Senator Aloun N'dombet Assamba (right), Minister of State in the Ministry of Industry, Commerce and Technlogy, takes a close look at a female condom on display at the launch of a public awareness campaign on AIDS prevention by the Peer Counselling Association of Jamaica (PCAJ) at the Hilton Hotel yesterday. Looking on are Shirley Slepak-Janes (left), a director of May Clare Corporation Limited, and Peer Counsellors Sandy Green (second left), Melanie Donaldson (centre) and Kawayana Anderson (second right). - Ian Allen/Staff Photographer AS THE HIV/AIDS epidemic continues to be a source of major national concern, a public awareness campaign to the public on issues relating to the spread of the disease has been launched by the Peer Counselling Association of Jamaica (PCAJ).
The campaign was launched under the theme "Preventing the Spread of HIV/AIDS is Everybody's Business ... We Care. Do You?" and was officially declared open by Senator Aloun N'dombet Assamba, Minister of State in the Ministry of Industry, Commerce and Technology, on behalf of the PCAJ at a launch ceremony held at the Hilton Kingston Hotel, Knutsford Boulevard, in New Kingston, yesterday.
Giving the keynote address, the Senator said the AIDS epidemic was well established in Latin America and the Caribbean and was both in danger of spreading more quickly and more widely in the absence of effective responses in these parts of the world.
In Latin America, she noted, about 1.5 million people were living with the disease, while in the Caribbean the figure had reached 420,000 persons affected, adding that the adult HIV prevalence rate in the Caribbean was surpassed only by the rates experienced in the Sub-Saharan Africa, making the Caribbean the second most affected region in the world.
"These figures are most alarming, even more disturbing when we put a human face behind those figures. Preventing HIV/AIDS and providing adequate, affordable treatment and care to people living with the virus, therefore represent two of the biggest challenges facing us today", the senator said.
Meanwhile, speaking at the ceremony on behalf of the Ministry of Health, co-ordinator of the HIV/AIDS Prevention for that organisation, Faith Hamer, said that HIV/AIDS was rapidly chewing up the meagre resources and reducing the components of the productive sector of Caribbean states, adding that the disease was the leading cause of death for those in the reproductive age group between 15 and 44 in the islands.

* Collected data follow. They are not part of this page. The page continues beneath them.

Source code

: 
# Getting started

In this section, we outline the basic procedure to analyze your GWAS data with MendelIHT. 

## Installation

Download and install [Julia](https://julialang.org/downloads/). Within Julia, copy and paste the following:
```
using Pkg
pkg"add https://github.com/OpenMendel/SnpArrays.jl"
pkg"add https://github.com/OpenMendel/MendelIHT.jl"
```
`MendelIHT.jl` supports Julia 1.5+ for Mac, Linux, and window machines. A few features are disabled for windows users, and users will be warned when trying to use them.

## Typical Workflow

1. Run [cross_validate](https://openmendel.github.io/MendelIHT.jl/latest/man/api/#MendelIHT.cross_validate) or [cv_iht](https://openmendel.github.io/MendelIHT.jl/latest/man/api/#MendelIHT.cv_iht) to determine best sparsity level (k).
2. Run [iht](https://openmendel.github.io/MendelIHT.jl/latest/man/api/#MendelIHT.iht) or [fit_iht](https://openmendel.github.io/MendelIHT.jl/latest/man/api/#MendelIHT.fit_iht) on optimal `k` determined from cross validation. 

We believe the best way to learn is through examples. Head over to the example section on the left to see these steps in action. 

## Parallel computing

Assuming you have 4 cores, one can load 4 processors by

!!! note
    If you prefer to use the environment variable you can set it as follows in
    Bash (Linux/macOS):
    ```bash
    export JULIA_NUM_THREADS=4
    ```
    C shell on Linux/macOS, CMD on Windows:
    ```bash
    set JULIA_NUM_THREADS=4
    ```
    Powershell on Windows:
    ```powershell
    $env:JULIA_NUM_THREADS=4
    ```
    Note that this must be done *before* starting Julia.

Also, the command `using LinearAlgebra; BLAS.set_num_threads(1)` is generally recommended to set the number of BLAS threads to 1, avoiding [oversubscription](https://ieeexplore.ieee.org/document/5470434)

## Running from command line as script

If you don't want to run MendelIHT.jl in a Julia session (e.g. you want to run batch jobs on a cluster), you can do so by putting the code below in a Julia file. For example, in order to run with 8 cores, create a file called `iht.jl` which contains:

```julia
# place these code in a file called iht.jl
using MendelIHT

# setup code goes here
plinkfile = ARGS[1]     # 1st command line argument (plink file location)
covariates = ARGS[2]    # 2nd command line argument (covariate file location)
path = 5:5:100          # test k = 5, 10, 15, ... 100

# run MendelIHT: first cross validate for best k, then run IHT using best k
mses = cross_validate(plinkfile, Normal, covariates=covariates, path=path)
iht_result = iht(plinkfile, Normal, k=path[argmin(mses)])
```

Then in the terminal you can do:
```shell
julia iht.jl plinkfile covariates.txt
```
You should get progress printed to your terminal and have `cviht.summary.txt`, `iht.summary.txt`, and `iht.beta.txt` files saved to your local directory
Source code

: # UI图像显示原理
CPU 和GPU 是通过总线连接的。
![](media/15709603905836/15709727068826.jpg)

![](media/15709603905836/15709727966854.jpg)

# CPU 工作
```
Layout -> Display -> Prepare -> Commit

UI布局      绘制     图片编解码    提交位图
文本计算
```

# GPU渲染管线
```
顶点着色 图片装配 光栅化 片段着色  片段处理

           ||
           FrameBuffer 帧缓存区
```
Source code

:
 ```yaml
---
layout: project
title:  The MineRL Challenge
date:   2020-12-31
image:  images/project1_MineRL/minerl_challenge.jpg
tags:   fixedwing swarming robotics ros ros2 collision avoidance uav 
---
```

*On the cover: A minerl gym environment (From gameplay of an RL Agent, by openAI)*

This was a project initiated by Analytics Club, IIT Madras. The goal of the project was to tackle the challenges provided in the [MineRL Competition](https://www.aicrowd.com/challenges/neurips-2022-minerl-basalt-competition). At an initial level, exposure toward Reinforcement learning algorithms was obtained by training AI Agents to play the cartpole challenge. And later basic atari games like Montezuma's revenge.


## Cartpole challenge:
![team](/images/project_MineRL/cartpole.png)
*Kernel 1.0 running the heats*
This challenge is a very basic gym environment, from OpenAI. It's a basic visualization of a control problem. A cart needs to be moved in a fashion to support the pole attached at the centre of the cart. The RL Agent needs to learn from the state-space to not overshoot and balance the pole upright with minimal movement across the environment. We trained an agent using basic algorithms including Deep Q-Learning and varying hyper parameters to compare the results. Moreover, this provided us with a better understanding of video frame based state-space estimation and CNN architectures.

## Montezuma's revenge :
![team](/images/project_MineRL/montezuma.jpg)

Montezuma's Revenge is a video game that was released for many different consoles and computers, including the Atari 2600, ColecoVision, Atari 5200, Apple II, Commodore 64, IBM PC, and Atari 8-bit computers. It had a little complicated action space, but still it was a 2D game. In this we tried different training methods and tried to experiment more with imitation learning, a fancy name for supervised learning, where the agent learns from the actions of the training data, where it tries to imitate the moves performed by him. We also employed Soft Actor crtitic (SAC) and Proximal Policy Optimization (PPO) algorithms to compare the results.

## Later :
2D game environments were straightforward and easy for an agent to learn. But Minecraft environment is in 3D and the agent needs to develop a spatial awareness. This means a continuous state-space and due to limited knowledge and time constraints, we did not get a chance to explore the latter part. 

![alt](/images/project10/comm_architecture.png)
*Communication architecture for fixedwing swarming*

Young people between 15 and 34 years accounted for 35 per cent of the total new reported AIDS caes in 2001, she said, making note of the fact the bulk of the workforce was made up of persons in this age group.
"HIV/AIDS is a developmental problem. It is no longer simply a health concern. Every employer, planner and economic forecaster needs to be a part of the HIV/AIDS prevention and care solution," she continued, adding that AIDS related illnesses and unexpected death among the productive sector was, wiping out profits and real earnings as a result of the need to re-train personnel, invest in new skills and the reduction in labour force.
"This series of unplanned events escalates family and company spending on health care, which collectively aggravates the nations ability to make economic ends meet," she noted.
The Executive Director of the PCAJ, Ricardo Bennett, said the campaign was being launched to "supplement and complement the work being done by the PCAJ at the community level" and the project involved the creation and dissemination of strategic messages using audio-visual and print media to reinforce the importance of HIV/AIDS prevention in Jamaica.